◆ **EXERCISE DESCRIPTION**:
Pictures are not part of the copy; retype all the records below exactly.
★ ★ ★
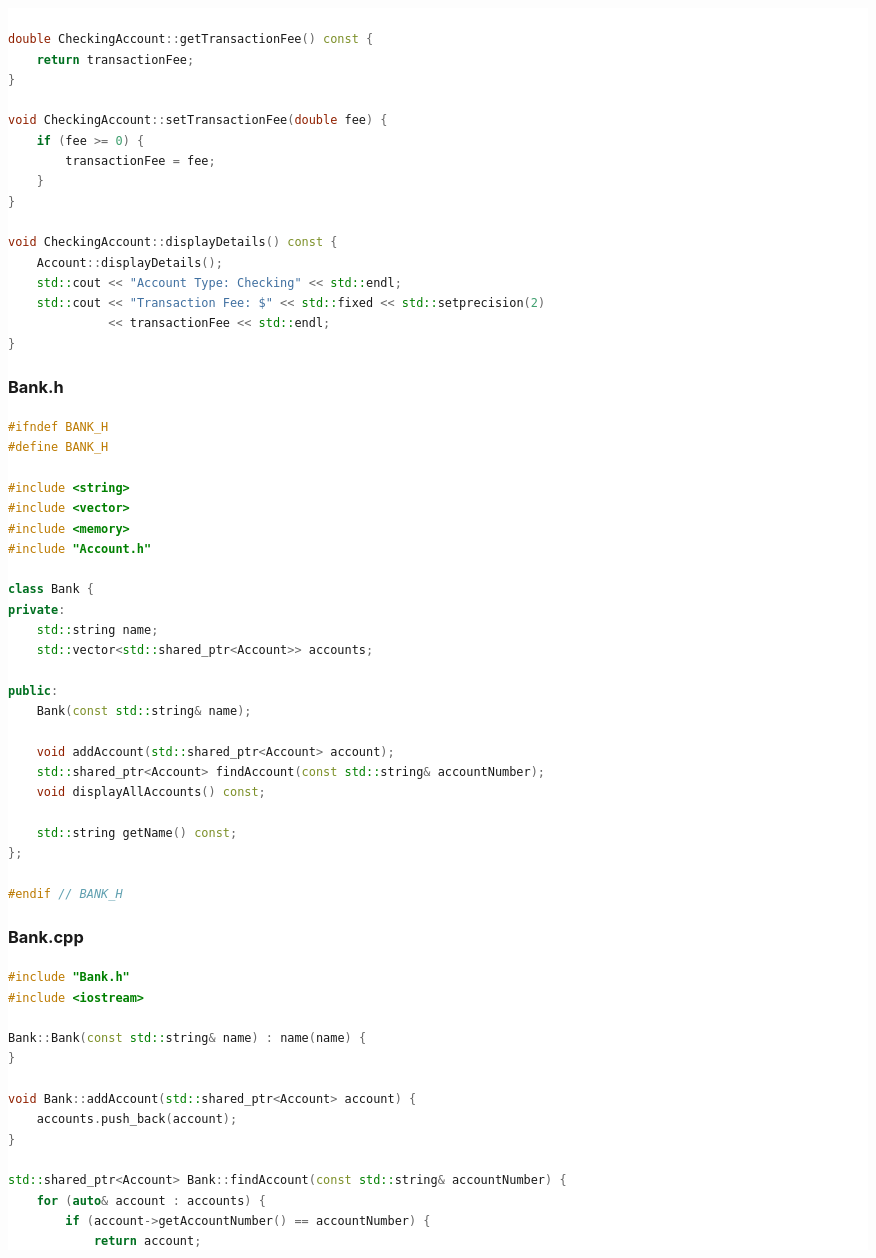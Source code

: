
 ```cpp

double CheckingAccount::getTransactionFee() const {
    return transactionFee;
}

void CheckingAccount::setTransactionFee(double fee) {
    if (fee >= 0) {
        transactionFee = fee;
    }
}

void CheckingAccount::displayDetails() const {
    Account::displayDetails();
    std::cout << "Account Type: Checking" << std::endl;
    std::cout << "Transaction Fee: $" << std::fixed << std::setprecision(2)
              << transactionFee << std::endl;
}
```

### Bank.h
```cpp
#ifndef BANK_H
#define BANK_H

#include <string>
#include <vector>
#include <memory>
#include "Account.h"

class Bank {
private:
    std::string name;
    std::vector<std::shared_ptr<Account>> accounts;
    
public:
    Bank(const std::string& name);
    
    void addAccount(std::shared_ptr<Account> account);
    std::shared_ptr<Account> findAccount(const std::string& accountNumber);
    void displayAllAccounts() const;
    
    std::string getName() const;
};

#endif // BANK_H
```

### Bank.cpp
```cpp
#include "Bank.h"
#include <iostream>

Bank::Bank(const std::string& name) : name(name) {
}

void Bank::addAccount(std::shared_ptr<Account> account) {
    accounts.push_back(account);
}

std::shared_ptr<Account> Bank::findAccount(const std::string& accountNumber) {
    for (auto& account : accounts) {
        if (account->getAccountNumber() == accountNumber) {
            return account;
```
★ ★ ★
◆ **RESPONSE AREA**:
Source code

:
 ```cpp

double CheckingAccount::getTransactionFee() const {
    return transactionFee;
}

void CheckingAccount::setTransactionFee(double fee) {
    if (fee >= 0) {
        transactionFee = fee;
    }
}

void CheckingAccount::displayDetails() const {
    Account::displayDetails();
    std::cout << "Account Type: Checking" << std::endl;
    std::cout << "Transaction Fee: $" << std::fixed << std::setprecision(2)
              << transactionFee << std::endl;
}
```

### Bank.h
```cpp
#ifndef BANK_H
#define BANK_H

#include <string>
#include <vector>
#include <memory>
#include "Account.h"

class Bank {
private:
    std::string name;
    std::vector<std::shared_ptr<Account>> accounts;
    
public:
    Bank(const std::string& name);
    
    void addAccount(std::shared_ptr<Account> account);
    std::shared_ptr<Account> findAccount(const std::string& accountNumber);
    void displayAllAccounts() const;
    
    std::string getName() const;
};

#endif // BANK_H
```

### Bank.cpp
```cpp
#include "Bank.h"
#include <iostream>

Bank::Bank(const std::string& name) : name(name) {
}

void Bank::addAccount(std::shared_ptr<Account> account) {
    accounts.push_back(account);
}

std::shared_ptr<Account> Bank::findAccount(const std::string& accountNumber) {
    for (auto& account : accounts) {
        if (account->getAccountNumber() == accountNumber) {
            return account;
```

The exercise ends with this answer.